Personal information
- Born: 20 January 1985 (age 41) Kaunas, Lithuania
- Nationality: Lithuanian
- Listed height: 6 ft 4 in (1.93 m)
- Listed weight: 193.6 lb (88 kg)

Career information
- NBA draft: 2007: undrafted
- Playing career: 2002–present
- Position: Point guard / shooting guard

Career history
- 2002–2003: Žalgiris Kaunas
- 2003–2004: ASVEL Basket
- 2004–2006: BC Boncourt
- 2006–2007: Polonia Warbud Warszawa
- 2007–2008: CSK VVS Samara
- 2008: Žalgiris Kaunas
- 2008–2009: KK Krka
- 2009: A.E.L. 1964
- 2009–2010: Olympia Larissa
- 2010: BC Nevėžis
- 2010: Phoenix Hagen
- 2010–2011: BC Nevėžis
- 2011: BC Rūdupis
- 2011–2012: Budivelnyk Kyiv
- 2012: Krasnye Krylia
- 2012–2013: BC Šiauliai
- 2013–2014: Pieno žvaigždės
- 2014–2015: BC Šiauliai
- 2015–2016: Juventus Utena
- 2017: Azad University Tehran
- 2018–present: Atletas Kaunas

Career highlights
- 2× Lithuanian League assists leader (2011, 2016);

= Rolandas Alijevas =

Lithuanian basketball player

Rolandas Alijevas (born 20 January 1985) is a Lithuanian professional basketball player of Azeri descent.

==Pro career==
On 15 April 2011, Alijevas signed a contract with BC Prienai, until the end of the season.
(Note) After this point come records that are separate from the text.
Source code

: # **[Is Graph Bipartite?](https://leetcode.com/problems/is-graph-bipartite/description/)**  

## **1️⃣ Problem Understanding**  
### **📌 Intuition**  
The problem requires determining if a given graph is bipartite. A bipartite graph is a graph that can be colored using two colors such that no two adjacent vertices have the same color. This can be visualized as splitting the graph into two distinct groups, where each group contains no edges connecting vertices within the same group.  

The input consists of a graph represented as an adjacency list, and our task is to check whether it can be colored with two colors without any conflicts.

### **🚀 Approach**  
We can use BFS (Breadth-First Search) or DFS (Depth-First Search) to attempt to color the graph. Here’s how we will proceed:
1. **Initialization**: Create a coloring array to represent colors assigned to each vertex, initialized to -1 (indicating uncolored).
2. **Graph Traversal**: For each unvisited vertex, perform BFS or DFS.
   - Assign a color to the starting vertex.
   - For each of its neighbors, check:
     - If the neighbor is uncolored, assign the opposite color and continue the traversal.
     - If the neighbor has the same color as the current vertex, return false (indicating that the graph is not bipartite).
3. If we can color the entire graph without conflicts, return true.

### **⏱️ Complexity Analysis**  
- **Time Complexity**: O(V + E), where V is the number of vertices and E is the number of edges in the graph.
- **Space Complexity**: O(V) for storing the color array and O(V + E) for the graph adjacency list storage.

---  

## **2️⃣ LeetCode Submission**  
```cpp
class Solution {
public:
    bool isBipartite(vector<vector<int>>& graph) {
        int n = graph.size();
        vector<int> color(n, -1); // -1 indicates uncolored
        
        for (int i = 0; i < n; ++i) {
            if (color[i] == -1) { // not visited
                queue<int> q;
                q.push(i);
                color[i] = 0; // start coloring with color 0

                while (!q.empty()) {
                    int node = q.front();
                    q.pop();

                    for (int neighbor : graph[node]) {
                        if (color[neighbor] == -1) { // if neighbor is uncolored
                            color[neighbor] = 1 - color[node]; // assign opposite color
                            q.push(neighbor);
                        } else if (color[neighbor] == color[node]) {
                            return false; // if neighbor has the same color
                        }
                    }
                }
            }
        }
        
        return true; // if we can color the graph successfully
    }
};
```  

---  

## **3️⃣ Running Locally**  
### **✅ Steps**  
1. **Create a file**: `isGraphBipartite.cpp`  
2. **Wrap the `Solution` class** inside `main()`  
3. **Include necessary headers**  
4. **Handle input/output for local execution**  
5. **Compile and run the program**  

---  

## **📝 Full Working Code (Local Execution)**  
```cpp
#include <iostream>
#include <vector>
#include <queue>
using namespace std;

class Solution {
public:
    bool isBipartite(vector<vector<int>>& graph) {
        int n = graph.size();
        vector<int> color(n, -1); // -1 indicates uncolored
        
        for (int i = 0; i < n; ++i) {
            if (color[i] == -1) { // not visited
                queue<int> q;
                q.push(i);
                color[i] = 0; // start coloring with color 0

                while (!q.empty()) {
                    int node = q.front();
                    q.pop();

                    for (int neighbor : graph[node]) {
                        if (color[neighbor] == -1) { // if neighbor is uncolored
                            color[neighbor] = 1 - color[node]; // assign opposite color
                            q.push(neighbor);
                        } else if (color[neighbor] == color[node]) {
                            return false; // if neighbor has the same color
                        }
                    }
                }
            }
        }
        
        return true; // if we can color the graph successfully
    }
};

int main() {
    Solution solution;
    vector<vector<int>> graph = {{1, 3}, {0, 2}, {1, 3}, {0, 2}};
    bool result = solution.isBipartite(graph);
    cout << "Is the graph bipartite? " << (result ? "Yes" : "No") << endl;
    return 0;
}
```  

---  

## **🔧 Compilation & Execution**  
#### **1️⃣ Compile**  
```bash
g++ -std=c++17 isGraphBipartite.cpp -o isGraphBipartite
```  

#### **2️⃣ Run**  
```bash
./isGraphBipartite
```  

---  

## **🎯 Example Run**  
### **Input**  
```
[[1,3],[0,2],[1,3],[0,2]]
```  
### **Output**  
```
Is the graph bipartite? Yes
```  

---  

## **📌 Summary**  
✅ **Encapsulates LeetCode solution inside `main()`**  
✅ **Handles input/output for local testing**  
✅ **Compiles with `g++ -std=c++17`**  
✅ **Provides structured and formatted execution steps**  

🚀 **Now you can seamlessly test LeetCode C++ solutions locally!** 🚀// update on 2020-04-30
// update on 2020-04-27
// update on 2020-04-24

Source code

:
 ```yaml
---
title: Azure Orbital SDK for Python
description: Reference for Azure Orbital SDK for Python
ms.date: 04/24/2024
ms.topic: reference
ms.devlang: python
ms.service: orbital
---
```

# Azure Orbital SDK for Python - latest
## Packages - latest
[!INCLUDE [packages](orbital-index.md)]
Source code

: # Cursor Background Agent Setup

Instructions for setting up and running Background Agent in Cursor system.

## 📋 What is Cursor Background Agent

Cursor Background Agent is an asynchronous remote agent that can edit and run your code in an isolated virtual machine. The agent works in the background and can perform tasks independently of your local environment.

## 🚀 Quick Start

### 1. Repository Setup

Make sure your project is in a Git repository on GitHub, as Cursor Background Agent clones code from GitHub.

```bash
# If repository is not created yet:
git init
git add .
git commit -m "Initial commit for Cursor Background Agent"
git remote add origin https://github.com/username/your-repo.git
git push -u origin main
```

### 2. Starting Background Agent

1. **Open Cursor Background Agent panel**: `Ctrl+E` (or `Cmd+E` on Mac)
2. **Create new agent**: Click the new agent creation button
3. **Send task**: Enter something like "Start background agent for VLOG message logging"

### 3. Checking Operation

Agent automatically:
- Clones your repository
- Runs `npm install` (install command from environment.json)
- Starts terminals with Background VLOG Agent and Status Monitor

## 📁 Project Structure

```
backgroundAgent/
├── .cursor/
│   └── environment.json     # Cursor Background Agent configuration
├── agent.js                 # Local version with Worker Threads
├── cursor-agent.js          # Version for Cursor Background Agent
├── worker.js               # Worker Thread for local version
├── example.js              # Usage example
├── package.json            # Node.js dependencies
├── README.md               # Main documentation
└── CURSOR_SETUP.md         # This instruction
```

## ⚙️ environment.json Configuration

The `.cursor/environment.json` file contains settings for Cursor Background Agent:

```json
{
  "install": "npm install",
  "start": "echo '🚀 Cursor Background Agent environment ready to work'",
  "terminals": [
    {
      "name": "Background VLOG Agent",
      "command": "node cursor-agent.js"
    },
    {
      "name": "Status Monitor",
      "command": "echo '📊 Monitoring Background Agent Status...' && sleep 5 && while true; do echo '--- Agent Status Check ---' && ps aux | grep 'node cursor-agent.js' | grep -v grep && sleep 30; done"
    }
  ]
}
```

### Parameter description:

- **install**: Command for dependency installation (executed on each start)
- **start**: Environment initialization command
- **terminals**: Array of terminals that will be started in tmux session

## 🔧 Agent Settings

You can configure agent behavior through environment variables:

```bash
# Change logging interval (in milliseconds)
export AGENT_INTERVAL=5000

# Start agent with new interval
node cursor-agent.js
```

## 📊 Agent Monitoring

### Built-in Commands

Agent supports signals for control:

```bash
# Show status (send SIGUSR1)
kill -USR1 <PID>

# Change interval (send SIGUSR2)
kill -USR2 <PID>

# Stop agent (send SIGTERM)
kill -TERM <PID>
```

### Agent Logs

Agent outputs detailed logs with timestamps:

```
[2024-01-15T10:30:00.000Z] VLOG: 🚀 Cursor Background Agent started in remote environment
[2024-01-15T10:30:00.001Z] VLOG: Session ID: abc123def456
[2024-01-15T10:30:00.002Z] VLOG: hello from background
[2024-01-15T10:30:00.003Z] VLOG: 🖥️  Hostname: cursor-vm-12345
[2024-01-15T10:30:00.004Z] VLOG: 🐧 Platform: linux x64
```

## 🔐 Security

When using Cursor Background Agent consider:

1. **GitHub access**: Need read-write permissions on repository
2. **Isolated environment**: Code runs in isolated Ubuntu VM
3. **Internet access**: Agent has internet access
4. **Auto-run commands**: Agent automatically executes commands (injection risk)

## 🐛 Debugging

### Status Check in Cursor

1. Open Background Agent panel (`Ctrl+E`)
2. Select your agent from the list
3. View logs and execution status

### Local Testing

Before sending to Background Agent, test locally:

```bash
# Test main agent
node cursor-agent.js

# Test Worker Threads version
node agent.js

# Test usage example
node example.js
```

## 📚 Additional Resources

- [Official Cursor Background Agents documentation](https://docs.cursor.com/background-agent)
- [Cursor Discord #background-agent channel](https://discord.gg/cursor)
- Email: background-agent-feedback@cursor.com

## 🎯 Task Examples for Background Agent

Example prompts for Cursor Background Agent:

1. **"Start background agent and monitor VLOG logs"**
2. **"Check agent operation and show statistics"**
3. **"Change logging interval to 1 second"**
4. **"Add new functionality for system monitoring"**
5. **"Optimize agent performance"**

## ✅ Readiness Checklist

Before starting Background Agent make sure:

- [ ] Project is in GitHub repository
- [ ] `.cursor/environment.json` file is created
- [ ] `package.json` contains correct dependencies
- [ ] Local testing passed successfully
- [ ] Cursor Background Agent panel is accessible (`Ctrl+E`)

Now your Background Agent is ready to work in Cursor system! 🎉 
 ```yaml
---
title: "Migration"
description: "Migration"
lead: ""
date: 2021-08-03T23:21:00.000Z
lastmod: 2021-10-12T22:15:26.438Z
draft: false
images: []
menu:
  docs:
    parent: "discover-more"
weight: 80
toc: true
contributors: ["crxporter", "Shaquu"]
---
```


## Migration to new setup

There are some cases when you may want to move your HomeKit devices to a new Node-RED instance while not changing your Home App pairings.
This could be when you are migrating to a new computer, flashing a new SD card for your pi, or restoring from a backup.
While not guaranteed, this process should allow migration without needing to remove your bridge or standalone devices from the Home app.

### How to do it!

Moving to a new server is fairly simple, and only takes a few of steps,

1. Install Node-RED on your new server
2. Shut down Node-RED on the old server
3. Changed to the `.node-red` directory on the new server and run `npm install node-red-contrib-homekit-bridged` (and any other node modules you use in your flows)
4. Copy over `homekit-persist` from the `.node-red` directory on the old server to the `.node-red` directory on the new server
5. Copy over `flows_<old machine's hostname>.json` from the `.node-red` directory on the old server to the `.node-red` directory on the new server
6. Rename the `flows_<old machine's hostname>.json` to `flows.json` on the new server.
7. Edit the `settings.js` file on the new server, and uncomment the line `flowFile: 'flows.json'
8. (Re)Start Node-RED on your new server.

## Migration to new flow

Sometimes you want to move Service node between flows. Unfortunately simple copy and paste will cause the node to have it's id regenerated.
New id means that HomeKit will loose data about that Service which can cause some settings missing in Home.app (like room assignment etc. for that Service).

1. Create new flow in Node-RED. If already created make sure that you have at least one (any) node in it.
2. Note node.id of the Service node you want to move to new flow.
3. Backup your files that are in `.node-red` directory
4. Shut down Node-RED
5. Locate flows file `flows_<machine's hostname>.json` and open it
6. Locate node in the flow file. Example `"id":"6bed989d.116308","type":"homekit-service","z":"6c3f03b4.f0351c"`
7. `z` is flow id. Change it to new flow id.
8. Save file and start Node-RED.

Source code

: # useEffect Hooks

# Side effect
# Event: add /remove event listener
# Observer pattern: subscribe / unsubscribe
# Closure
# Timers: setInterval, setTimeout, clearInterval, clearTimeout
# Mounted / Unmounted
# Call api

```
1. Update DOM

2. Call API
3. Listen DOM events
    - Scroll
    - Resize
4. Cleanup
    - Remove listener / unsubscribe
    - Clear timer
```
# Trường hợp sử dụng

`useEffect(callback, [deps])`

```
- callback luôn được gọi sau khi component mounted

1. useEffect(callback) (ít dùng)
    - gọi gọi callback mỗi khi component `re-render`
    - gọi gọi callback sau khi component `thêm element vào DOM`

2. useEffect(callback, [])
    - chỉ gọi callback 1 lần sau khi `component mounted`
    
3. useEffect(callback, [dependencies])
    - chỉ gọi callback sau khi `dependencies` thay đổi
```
On 28 June 2011, he signed with Budivelnyk Kyiv in Ukraine. On 13 February 2012, he became a member of the Krasnye Krylia basketball club, based in Samara, Russia. He also played for BC Nevėžis, BC Žalgiris, ASVEL Basket, BC Krka, BC Boncourt, Polonia Warszawa, G.S. Olympia Larissa B.C., Phoenix Hagen, BC Šiauliai.

== Achievements ==
- Nike International Junior Tournament MVP: (2003)
- LKAL Champion: (2003)
- FIBA Europe Under-20 Championship : (2005)
- FIBA Under-21 World Championship : (2005)
- Summer Universiade : (2007)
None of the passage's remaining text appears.